Since the Neolithic agriculturalist revolution, the shores of the Black Sea have been continuously inhabited by linguistically and culturally diverse peoples. In some places ethno-historical continuities are truly staggering, as in the inaccessible valleys of the Caucasus, sheltered from invasions, where natives can make credible—as well as totally incredible—claims that their lineages reach back into the early Bronze Age. The adjacent steppes, on the other hand, have always been exposed to the waves of nomadic tribes coming from Central Asia. These areas are perhaps even more remarkable for the structural continuity of material life despite their changing peoples and fleeting configurations of power. The millennia-old patterns of trade between the Black Sea and the eastern Mediterranean which had been firmly established by the sixth century bc, if not earlier, underwent cycles of expansion and contraction, yet endured largely unchanged well into the nineteenth century. On the northern shores of the Black Sea we find the succession of archaeological ‘cultures’—that is, peoples whose names we will never learn (they might even include the apparently not-so-legendary Amazons)—and the less chronologically remote and therefore somewhat better-known Mæotians, Scythians, Sarmatians, Khazars, Cumans and Tatars. Even before the arrival of Russians from the north in the eighteenth century—who were themselves prompted by the expanding capitalist world economy in the West—these nomadic or semi-nomadic ‘natives’ of the Eurasian landmass were regularly confronted by sea-borne traders and occasional conquerors emerging on the other end of what was essentially a commodity chain—Ionian Greeks, Romans, Byzantines, Genoese, Ottoman Turks.

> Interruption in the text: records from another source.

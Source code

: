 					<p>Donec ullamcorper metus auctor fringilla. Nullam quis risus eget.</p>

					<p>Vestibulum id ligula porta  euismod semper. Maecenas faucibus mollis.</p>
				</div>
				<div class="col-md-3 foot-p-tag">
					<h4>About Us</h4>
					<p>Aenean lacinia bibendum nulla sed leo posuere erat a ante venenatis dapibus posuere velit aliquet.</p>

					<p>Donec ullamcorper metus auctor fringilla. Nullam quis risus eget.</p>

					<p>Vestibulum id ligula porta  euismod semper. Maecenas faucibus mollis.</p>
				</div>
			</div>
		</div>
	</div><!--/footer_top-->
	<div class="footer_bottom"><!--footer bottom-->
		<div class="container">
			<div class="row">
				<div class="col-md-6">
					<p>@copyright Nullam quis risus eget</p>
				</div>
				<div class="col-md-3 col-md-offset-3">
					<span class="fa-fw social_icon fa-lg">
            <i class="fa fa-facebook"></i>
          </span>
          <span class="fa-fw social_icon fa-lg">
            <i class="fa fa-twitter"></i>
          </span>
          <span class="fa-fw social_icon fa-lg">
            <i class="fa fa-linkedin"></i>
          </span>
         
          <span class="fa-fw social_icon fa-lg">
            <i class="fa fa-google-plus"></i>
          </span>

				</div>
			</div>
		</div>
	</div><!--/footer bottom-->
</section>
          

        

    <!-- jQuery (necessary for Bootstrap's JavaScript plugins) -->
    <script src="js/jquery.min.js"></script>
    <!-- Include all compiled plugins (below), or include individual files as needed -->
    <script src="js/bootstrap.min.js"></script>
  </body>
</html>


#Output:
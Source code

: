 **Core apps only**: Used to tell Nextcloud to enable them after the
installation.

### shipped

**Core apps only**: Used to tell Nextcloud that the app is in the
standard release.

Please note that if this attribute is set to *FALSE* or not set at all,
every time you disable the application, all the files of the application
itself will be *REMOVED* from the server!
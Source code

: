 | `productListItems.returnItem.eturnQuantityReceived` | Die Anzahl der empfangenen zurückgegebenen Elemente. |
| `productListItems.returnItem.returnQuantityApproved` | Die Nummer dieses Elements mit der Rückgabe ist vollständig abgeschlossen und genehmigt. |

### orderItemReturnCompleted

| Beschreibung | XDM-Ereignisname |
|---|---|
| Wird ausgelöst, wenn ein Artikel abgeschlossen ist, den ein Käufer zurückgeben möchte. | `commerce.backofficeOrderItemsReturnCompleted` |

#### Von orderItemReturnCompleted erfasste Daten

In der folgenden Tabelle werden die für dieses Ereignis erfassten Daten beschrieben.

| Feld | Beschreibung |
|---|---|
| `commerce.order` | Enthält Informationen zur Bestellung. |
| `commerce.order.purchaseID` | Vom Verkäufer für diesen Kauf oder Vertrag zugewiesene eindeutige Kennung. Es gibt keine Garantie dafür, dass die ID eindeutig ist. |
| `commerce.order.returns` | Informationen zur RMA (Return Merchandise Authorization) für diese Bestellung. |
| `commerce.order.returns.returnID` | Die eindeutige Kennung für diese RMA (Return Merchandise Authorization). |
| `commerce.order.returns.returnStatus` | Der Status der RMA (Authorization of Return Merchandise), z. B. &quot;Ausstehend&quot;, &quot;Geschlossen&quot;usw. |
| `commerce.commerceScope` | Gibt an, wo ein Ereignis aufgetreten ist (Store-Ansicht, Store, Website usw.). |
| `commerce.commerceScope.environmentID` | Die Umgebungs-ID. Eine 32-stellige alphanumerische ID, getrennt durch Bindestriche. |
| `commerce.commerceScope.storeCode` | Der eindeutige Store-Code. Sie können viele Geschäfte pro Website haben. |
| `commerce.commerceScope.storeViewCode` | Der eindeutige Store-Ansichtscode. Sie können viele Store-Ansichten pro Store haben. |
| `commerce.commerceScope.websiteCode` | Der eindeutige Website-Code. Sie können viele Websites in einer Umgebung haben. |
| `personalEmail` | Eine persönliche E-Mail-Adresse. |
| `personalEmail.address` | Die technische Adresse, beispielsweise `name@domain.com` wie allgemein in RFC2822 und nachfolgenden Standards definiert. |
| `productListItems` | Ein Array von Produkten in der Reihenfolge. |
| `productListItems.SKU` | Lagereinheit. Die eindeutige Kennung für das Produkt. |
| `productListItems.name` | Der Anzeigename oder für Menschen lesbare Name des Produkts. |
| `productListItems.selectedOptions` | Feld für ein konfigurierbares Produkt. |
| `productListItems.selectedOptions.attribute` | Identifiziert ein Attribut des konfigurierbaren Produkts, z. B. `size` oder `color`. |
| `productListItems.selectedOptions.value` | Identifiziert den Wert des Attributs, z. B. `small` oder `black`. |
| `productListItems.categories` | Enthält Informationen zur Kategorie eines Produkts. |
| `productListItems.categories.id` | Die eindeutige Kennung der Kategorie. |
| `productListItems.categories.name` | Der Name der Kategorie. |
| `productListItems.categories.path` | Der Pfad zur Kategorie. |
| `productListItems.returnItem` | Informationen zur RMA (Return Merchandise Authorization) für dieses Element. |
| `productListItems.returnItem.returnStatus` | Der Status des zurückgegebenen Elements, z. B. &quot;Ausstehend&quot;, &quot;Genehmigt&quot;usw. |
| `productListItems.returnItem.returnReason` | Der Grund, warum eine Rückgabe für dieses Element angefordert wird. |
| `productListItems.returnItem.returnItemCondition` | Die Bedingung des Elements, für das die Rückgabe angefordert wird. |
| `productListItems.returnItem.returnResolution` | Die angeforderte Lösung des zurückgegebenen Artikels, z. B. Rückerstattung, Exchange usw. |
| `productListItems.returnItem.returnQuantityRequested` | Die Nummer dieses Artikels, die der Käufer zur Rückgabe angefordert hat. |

Staples like wheat, dried fish and caviar—once so abundant that it was part of the everyday diet—plus furs and hides, salt, wax and honey were continuously exported from the Black Sea in exchange for the sophisticated products of Mediterranean craftsmanship. Another enduring export was slaves, destined for the Mediterranean plantations, Anatolian copper mines, Venetian galleys, Mameluk armies and Ottoman harems. In an ironic imitation of Pax Britannica, Russian cruisers manned largely by serf sailors finally extinguished this age-old trade in the 1830s and in the meantime wrested naval supremacy from the Ottoman empire. Nonetheless, for another century the Black Sea
In a nutshell, the Black Sea is one of the oldest and surely the best integrated periphery of Mediterranean class societies. The latter, exploiting their primogenitor monopoly on literacy, began the tradition of calling themselves ‘civilizations’, opposing themselves to the ‘primeval barbarism’ of the periphery. The tradition of describing in terms of innate cultural divides what are actually spatial differences in economic positions and the derivative social composition of local societies certainly remains with us to this day.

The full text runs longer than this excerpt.